◆ **WORK INSTRUCTION**
Using the entries that follow, establish how many lines contain the word "best" and give only that figure.

[Stored data]
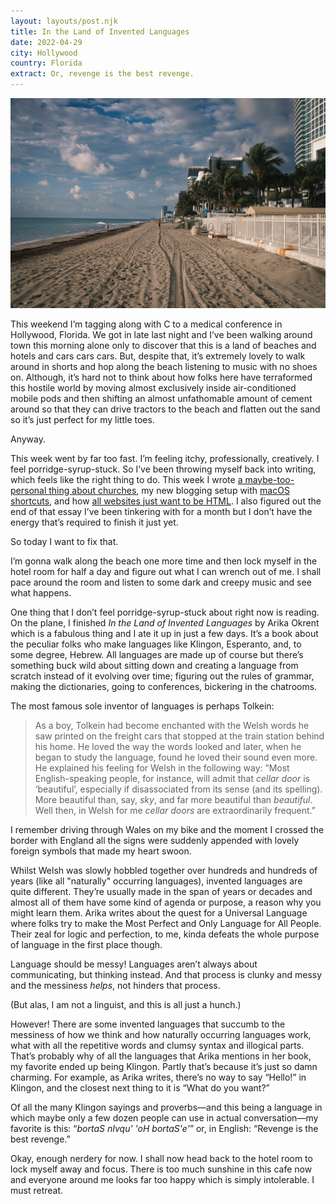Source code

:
 ```yaml
---
layout: layouts/post.njk
title: In the Land of Invented Languages
date: 2022-04-29
city: Hollywood
country: Florida
extract: Or, revenge is the best revenge.
---
```


![A photograph of a jogger, running down a long beach in the early morning sun.](/images/florida-beach.webp)

This weekend I’m tagging along with C to a medical conference in Hollywood, Florida. We got in late last night and I’ve been walking around town this morning alone only to discover that this is a land of beaches and hotels and cars cars cars. But, despite that, it’s extremely lovely to walk around in shorts and hop along the beach listening to music with no shoes on. Although, it’s hard not to think about how folks here have terraformed this hostile world by moving almost exclusively inside air-conditioned mobile pods and then shifting an almost unfathomable amount of cement around so that they can drive tractors to the beach and flatten out the sand so it’s just perfect for my little toes.

Anyway.

This week went by far too fast. I’m feeling itchy, professionally, creatively. I feel porridge-syrup-stuck. So I’ve been throwing myself back into writing, which feels like the right thing to do. This week I wrote [a maybe-too-personal thing about churches](https://www.robinrendle.com/notes/church-going/), my new blogging setup with [macOS shortcuts](https://www.robinrendle.com/notes/taking-shortcuts/), and how [all websites just want to be HTML](https://www.robinrendle.com/notes/blogging-and-the-heat-death-of-the-universe/). I also figured out the end of that essay I’ve been tinkering with for a month but I don’t have the energy that’s required to finish it just yet.

So today I want to fix that.

I’m gonna walk along the beach one more time and then lock myself in the hotel room for half a day and figure out what I can wrench out of me. I shall pace around the room and listen to some dark and creepy music and see what happens.

One thing that I don’t feel porridge-syrup-stuck about right now is reading. On the plane, I finished _In the Land of Invented Languages_ by Arika Okrent which is a fabulous thing and I ate it up in just a few days. It’s a book about the peculiar folks who make languages like Klingon, Esperanto, and, to some degree, Hebrew. All languages are made up of course but there’s something buck wild about sitting down and creating a language from scratch instead of it evolving over time; figuring out the rules of grammar, making the dictionaries, going to conferences, bickering in the chatrooms.

The most famous sole inventor of languages is perhaps Tolkein:

> As a boy, Tolkein had become enchanted with the Welsh words he saw printed on the freight cars that stopped at the train station behind his home. He loved the way the words looked and later, when he began to study the language, found he loved their sound even more. He explained his feeling for Welsh in the following way: “Most English-speaking people, for instance, will admit that _cellar door_ is ‘beautiful’, especially if disassociated from its sense (and its spelling). More beautiful than, say, _sky_, and far more beautiful than _beautiful_. Well then, in Welsh for me _cellar doors_ are extraordinarily frequent.”

I remember driving through Wales on my bike and the moment I crossed the border with England all the signs were suddenly appended with lovely foreign symbols that made my heart swoon.

Whilst Welsh was slowly hobbled together over hundreds and hundreds of years (like all "naturally" occurring languages), invented languages are quite different. They’re usually made in the span of years or decades and almost all of them have some kind of agenda or purpose, a reason why you might learn them. Arika writes about the quest for a Universal Language where folks try to make the Most Perfect and Only Language for All People. Their zeal for logic and perfection, to me, kinda defeats the whole purpose of language in the first place though.

Language should be messy! Languages aren’t always about communicating, but thinking instead. And that process is clunky and messy and the messiness _helps_, not hinders that process.

(But alas, I am not a linguist, and this is all just a hunch.)

However! There are some invented languages that succumb to the messiness of how we think and how naturally occurring languages work, what with all the repetitive words and clumsy syntax and illogical parts. That’s probably why of all the languages that Arika mentions in her book, my favorite ended up being Klingon. Partly that’s because it’s just so damn charming. For example, as Arika writes, there’s no way to say “Hello!” in Klingon, and the closest next thing to it is “What do you want?”

Of all the many Klingon sayings and proverbs—and this being a language in which maybe only a few dozen people can use in actual conversation—my favorite is this: “_bortaS nIvqu' 'oH bortaS'e'_” or, in English: “Revenge is the best revenge.”

Okay, enough nerdery for now. I shall now head back to the hotel room to lock myself away and focus. There is too much sunshine in this cafe now and everyone around me looks far too happy which is simply intolerable. I must retreat.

◆ **EXERCISE SOLUTION**
2